I happily released two other numeric packages based on the comfort-array types. These are bindings to fast numeric linear programming solvers:
  https://hackage.haskell.org/package/comfort-glpk
  https://hackage.haskell.org/package/coinor-clp

The first one is (another) binding to GLPK and the second one is a binding to COIN-OR/CLP. I guess this is the first Haskell binding to COIN-OR/CLP, at all. I found that the COIN-OR solver is not as simply structured as GLPK and the examples miss the simple use cases, but its performance is much better than that of GLPK and its interior point solver (Method.initialBarrierSolve) just works, in contrast to the one of GLPK.

Warm start of solvers is supported by according monadic interfaces.

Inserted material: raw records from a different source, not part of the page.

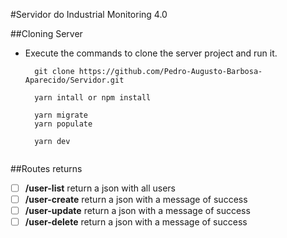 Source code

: #Servidor do Industrial Monitoring 4.0

##Cloning Server

- Execute the commands to clone the server project and run it.
  ```
    git clone https://github.com/Pedro-Augusto-Barbosa-Aparecido/Servidor.git
  
    yarn intall or npm install
  
    yarn migrate
    yarn populate
    
    yarn dev 
    
  ```
  
##Routes returns

 - [ ] **/user-list** return a json with all users
 - [ ] **/user-create** return a json with a message of success
 - [ ] **/user-update** return a json with a message of success
 - [ ] **/user-delete** return a json with a message of success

Both packages use the same types to describe linear programming problems, thus you can describe your problem once and then simply choose the appropriate solver. The types are exported by the package linear-programming.

The flexible array shapes provided by comfort-array help a lot to structure the problem variables. This saves you from the need to manually work with integer indices. You can concatenate array shapes with (::+) and establish Cartesian products with (,) and define array shapes that are compatible with nested tuples (e.g. Shape.NestedTuple ((X,X),(X,X,X))) or define arrays with indices of any Enum type (Shape.Enumeration).